The professor at the Wayne State University School of Law also said the U.S. administration laid out a new framework for the Muslim identity with the rhetoric of "war on terror" after the Sept. 11 attacks, as March 15 International Day for the Elimination of Islamophobia draws close.
"The more Muslims appeared more like Muslims, the more they were suspected of being involved in terrorism," he said.
"The United States provided a new language of counter-terrorism. In addition to that, there was a new legal and policing architecture that came into play that the United States sort of engineered, and governments across the world adopted. Specifically governments that had a vested interest in persecuting Muslims adopted this new American language, and adopted this new American policing paradigm to crack down on their own Muslim populations."

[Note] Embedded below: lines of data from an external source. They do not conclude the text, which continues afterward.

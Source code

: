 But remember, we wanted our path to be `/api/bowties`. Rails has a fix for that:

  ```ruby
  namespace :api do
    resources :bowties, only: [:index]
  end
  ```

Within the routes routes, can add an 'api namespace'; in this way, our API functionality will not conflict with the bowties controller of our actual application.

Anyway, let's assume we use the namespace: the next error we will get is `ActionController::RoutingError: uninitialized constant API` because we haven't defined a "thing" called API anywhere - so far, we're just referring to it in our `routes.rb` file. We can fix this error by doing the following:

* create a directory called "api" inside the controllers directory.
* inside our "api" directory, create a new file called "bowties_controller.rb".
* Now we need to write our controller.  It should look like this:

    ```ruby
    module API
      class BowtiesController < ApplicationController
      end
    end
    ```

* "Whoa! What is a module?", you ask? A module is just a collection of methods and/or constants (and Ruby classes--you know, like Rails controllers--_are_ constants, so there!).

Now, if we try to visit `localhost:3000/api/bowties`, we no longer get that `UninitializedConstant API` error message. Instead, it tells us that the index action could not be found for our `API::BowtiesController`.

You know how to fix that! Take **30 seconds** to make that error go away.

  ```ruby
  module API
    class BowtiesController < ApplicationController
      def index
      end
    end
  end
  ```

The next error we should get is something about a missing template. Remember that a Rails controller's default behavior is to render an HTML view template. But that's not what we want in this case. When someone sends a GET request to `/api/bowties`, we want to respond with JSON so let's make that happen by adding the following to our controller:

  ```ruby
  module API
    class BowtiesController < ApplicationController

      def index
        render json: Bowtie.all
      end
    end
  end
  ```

Pointing out that the "war on terror" campaign of the U.S. is effective in a wide area from Asia to Europe, Beydoun said, "Before 9/11, Uighurs living in China were not defined as terrorists, extremists, or those affiliated with transnational terrorist networks."
"Uighurs were more often described as 'separatists, subversive, rogue, and criminal,' but this new American language of terrorism has equipped the Chinese government with unlimited power to neutralize Uighurs as if they were terrorists. The same applies to India, Myanmar, Sweden, France, U.K., and the whole world," he said. Read More…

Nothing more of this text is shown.